Making Tax Digital delay: HMRC has announced that there will be a delay to the start of Making Tax Digital for Income Tax Self-Assessment.
In this article, Marina Watters ACCA analyses some of the information arising from that announcement, highlighting the key points that businesses and individuals need to know.
What are the implications of the Making Tax Digital delay?
The mandatory introduction of Making Tax Digital for Income Tax for sole trader businesses and landlords with gross business income over £10,000 per annum will now begin in the tax year beginning in April 2024. General partnerships will not be required to join Making Tax Digital for Income Tax until the tax year beginning in April 2025, while the date other types of partnerships will be required to join will be confirmed in the future.
The Treasury have said that this extension has been granted in recognition of the impact of the pandemic on individuals and businesses.
The announcement means that the new system of penalties for the late filing and late payment of tax, legislated for in Finance Act 2021, will also be delayed.

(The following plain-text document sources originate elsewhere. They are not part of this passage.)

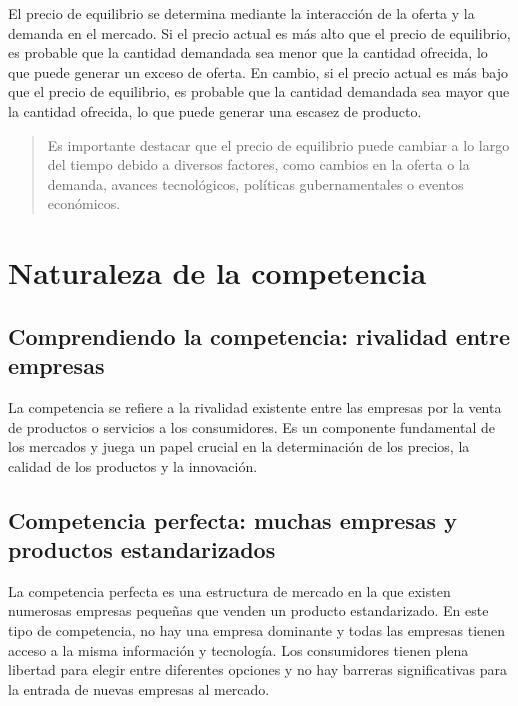 \documentclass[
  man,
  floatsintext,
  longtable,
  a4paper,
  nolmodern,
  notxfonts,
  notimes,
  12pt,
  colorlinks=true,linkcolor=blue,citecolor=blue,urlcolor=blue]{apa7}
\begin{document}
El precio de equilibrio se determina mediante la interacción de la
oferta y la demanda en el mercado. Si el precio actual es más alto que
el precio de equilibrio, es probable que la cantidad demandada sea menor
que la cantidad ofrecida, lo que puede generar un exceso de oferta. En
cambio, si el precio actual es más bajo que el precio de equilibrio, es
probable que la cantidad demandada sea mayor que la cantidad ofrecida,
lo que puede generar una escasez de producto.

\begin{quote}
Es importante destacar que el precio de equilibrio puede cambiar a lo
largo del tiempo debido a diversos factores, como cambios en la oferta o
la demanda, avances tecnológicos, políticas gubernamentales o eventos
económicos.
\end{quote}

\section{Naturaleza de la
competencia}\label{naturaleza-de-la-competencia}

\subsection{Comprendiendo la competencia: rivalidad entre
empresas}\label{comprendiendo-la-competencia-rivalidad-entre-empresas}

La competencia se refiere a la rivalidad existente entre las empresas
por la venta de productos o servicios a los consumidores. Es un
componente fundamental de los mercados y juega un papel crucial en la
determinación de los precios, la calidad de los productos y la
innovación.

\subsection{Competencia perfecta: muchas empresas y productos
estandarizados}\label{competencia-perfecta-muchas-empresas-y-productos-estandarizados}

La competencia perfecta es una estructura de mercado en la que existen
numerosas empresas pequeñas que venden un producto estandarizado. En
este tipo de competencia, no hay una empresa dominante y todas las
empresas tienen acceso a la misma información y tecnología. Los
consumidores tienen plena libertad para elegir entre diferentes opciones
y no hay barreras significativas para la entrada de nuevas empresas al
mercado.
\end{document}
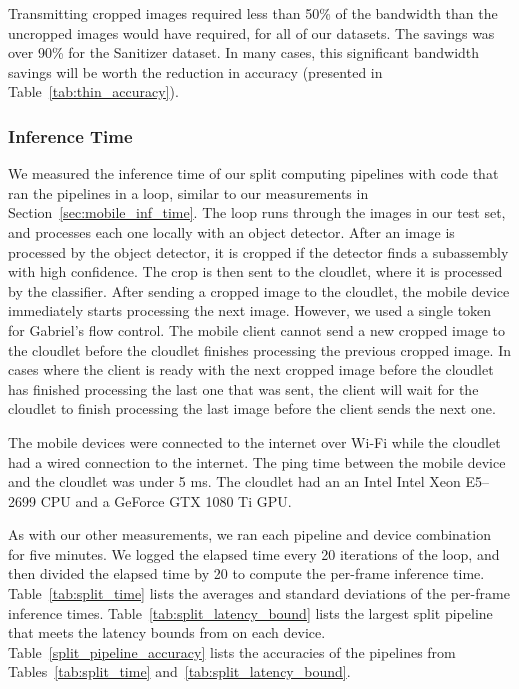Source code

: Transmitting cropped images required less than 50\% of the bandwidth than
the uncropped images would have required, for all of our datasets.
The savings was over 90\% for the Sanitizer dataset.
In many cases, this significant bandwidth savings will be worth the reduction in
accuracy (presented in Table~\ref{tab:thin_accuracy}).

\subsubsection{Inference Time}

We measured the inference time of our split computing pipelines with code that
ran the pipelines in a loop, similar to our measurements in
Section~\ref{sec:mobile_inf_time}.
The loop runs through the images in our test set, and processes each one locally
with an object detector.
After an image is processed by the object detector, it is cropped if the
detector finds a subassembly with high confidence.
The crop is then sent to the cloudlet, where it is processed by the classifier.
After sending a cropped image to the cloudlet, the mobile device immediately
starts processing the next image.
However, we used a single token for Gabriel's flow control.
The mobile client cannot send a new cropped image to the cloudlet before the
cloudlet finishes processing the previous cropped image.
In cases where the client is ready with the next cropped image before the
cloudlet has finished processing the last one that was sent, the client will
wait for the cloudlet to finish processing the last image before the client
sends the next one.

The mobile devices were connected to the internet over Wi-Fi while the cloudlet
had a wired connection to the internet.
The ping time between the mobile device and the cloudlet was under 5 ms.
The cloudlet had an an Intel Intel Xeon E5–2699 CPU and a GeForce GTX 1080 Ti
GPU.

As with our other measurements, we ran each pipeline and device combination for
five minutes.
We logged the elapsed time every 20 iterations of the loop, and then divided the
elapsed time by 20 to compute the per-frame inference time.
Table~\ref{tab:split_time} lists the averages and standard deviations of the
per-frame inference times.
Table~\ref{tab:split_latency_bound} lists the largest
split pipeline that meets the latency bounds from \citet{chen2017} on each
device.
Table~\ref{split_pipeline_accuracy} lists the accuracies of the pipelines from
Tables~\ref{tab:split_time} and~\ref{tab:split_latency_bound}.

What other tax changes are afoot?
There is speculation that the wording that has been used, ‘in the tax year beginning in April 2024 etc.’, may be because HMRC are considering moving the start of the tax year to 1 April – following the recent publication of an OTS Report ‘The UK tax year end date: exploring the potential for change’.
The report examines in detail the costs, benefits, and practicalities of moving to a 31 March end of tax year (in overview terms also looks at a 31 December alternative). There are strong arguments for the move to reduce the administrative burden of Making Tax Digital for Income Tax, particularly for those who are both property landlords and self- employed.
The announcement also confirms that reform of the basis period rules, originally timetabled for 2022/23, will also be delayed. It now appears that changes will not come into effect for any businesses before April 2024, with a transition year not coming into effect earlier than tax year 2023/24.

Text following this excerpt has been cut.